A heap of wheat, says the Song of Songs
but I've never seen wheat in a pile.
Apples, potatoes, cabbages, carrots make lumpy stacks,
but you are sleek as a seal hauled out in the winter sun.
I can see you as a great goose egg or a single juicy and fully ripe peach.
You swell like a natural grassy hill.
You are symmetrical as a Hopewell mound, with the eye of the navel wide open,
the eye of my apple, the pear's port window. You're not supposed to exist at all this decade. You're to be flat as a kitchen table,
so children with roller skates can speed over you like those sidewalks of my childhood
that each gave a different roar under my wheels.

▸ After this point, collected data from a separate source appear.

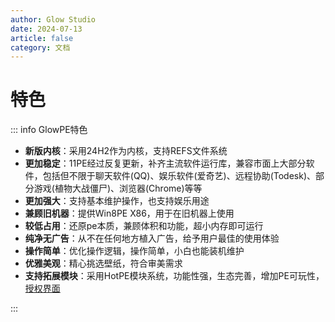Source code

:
 ```yaml
---
author: Glow Studio
date: 2024-07-13
article: false
category: 文档
---
```


# 特色

::: info GlowPE特色

- **新版内核**：采用24H2作为内核，支持REFS文件系统
- **更加稳定**：11PE经过反复更新，补齐主流软件运行库，兼容市面上大部分软件，包括但不限于聊天软件(QQ)、娱乐软件(爱奇艺)、远程协助(Todesk)、部分游戏(植物大战僵尸)、浏览器(Chrome)等等
- **更加强大**：支持基本维护操作，也支持娱乐用途
- **兼顾旧机器**：提供Win8PE X86，用于在旧机器上使用
- **较低占用**：还原pe本质，兼顾体积和功能，超小内存即可运行
- **纯净无广告**：从不在任何地方植入广告，给予用户最佳的使用体验
- **操作简单**：优化操作逻辑，操作简单，小白也能装机维护
- **优雅美观**：精心挑选壁纸，符合审美需求
- **支持拓展模块**：采用HotPE模块系统，功能性强，生态完善，增加PE可玩性，[授权界面](https://docs.hotpe.top/cooperation/GlowPE.html)

:::

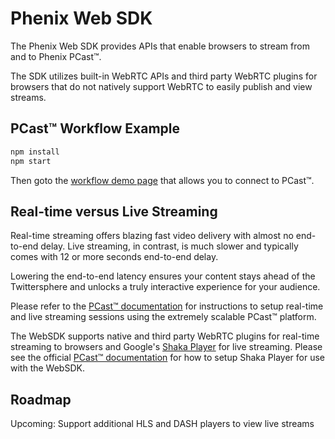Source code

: # Phenix Web SDK

The Phenix Web SDK provides APIs that enable browsers to stream from and to Phenix PCast&trade;.

The SDK utilizes built-in WebRTC APIs and third party WebRTC plugins for browsers that do not natively support WebRTC to easily publish and view streams.


## PCast&trade; Workflow Example

```sh
npm install
npm start
```

Then goto the [workflow demo page](http://localhost:8888/) that allows you to connect to PCast&trade;.


## Real-time versus Live Streaming

Real-time streaming offers blazing fast video delivery with almost no end-to-end delay. Live streaming, in contrast, is much slower and typically comes with 12 or more seconds end-to-end delay.

Lowering the end-to-end latency ensures your content stays ahead of the Twittersphere and unlocks a truly interactive experience for your audience.

Please refer to the [PCast&trade; documentation](https://phenixp2p.com/docs) for instructions to setup real-time and live streaming sessions using the extremely scalable PCast&trade; platform.

The WebSDK supports native and third party WebRTC plugins for real-time streaming to browsers and Google's [Shaka Player](https://github.com/google/shaka-player) for live streaming. Please see the official [PCast&trade; documentation](https://phenixp2p.com/docs) for how to setup Shaka Player for use with the WebSDK.


## Roadmap

Upcoming: Support additional HLS and DASH players to view live streams
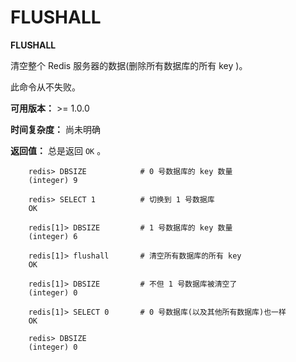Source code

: # FLUSHALL


**FLUSHALL**

清空整个 Redis 服务器的数据(删除所有数据库的所有 key )。

此命令从不失败。

**可用版本：**
    >= 1.0.0

**时间复杂度：**
    尚未明确

**返回值：**
    总是返回 ``OK`` 。

```
    redis> DBSIZE            # 0 号数据库的 key 数量
    (integer) 9

    redis> SELECT 1          # 切换到 1 号数据库
    OK

    redis[1]> DBSIZE         # 1 号数据库的 key 数量
    (integer) 6

    redis[1]> flushall       # 清空所有数据库的所有 key 
    OK

    redis[1]> DBSIZE         # 不但 1 号数据库被清空了
    (integer) 0

    redis[1]> SELECT 0       # 0 号数据库(以及其他所有数据库)也一样
    OK

    redis> DBSIZE
    (integer) 0
```
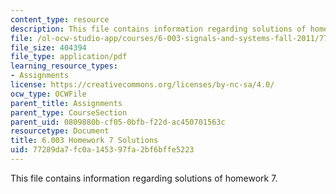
 ```yaml
---
content_type: resource
description: This file contains information regarding solutions of homework 7.
file: /ol-ocw-studio-app/courses/6-003-signals-and-systems-fall-2011/77289da7fc0a145397fa2bf6bffe5223_MIT6_003F11_sol07.pdf
file_size: 404394
file_type: application/pdf
learning_resource_types:
- Assignments
license: https://creativecommons.org/licenses/by-nc-sa/4.0/
ocw_type: OCWFile
parent_title: Assignments
parent_type: CourseSection
parent_uid: 0809880b-cf05-0bfb-f22d-ac450701563c
resourcetype: Document
title: 6.003 Homework 7 Solutions
uid: 77289da7-fc0a-1453-97fa-2bf6bffe5223
---
```

This file contains information regarding solutions of homework 7.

You're required to show muscle striations like the ocean sand at ebb tide,
but brick hard.
Clothing is not designed for women of whose warm and flagrant bodies
you are a swelling part. Yet I confess
I meditate with my hands folded on you,
a maternal cushion radiating comfort.
Even when I have been at my thinnest,
you have never abandoned me but curled round as a sleeping cat under my skirt.
When I spread out, so do you.
You like to eat, drink and bang on another belly.
In anxiety I clutch you with nervous fingers
as if you were a purse full of calm.
In my grandmother standing in the fierce sun
I see your cauldron that held eleven children shaped under the tent of her summer dress.
I see you in my mother at thirty in her flapper gear,
skinny legs and then you knocking on the tight dress.
We hand you down like a prize feather quilt.
You are our female shame and sunburst strength.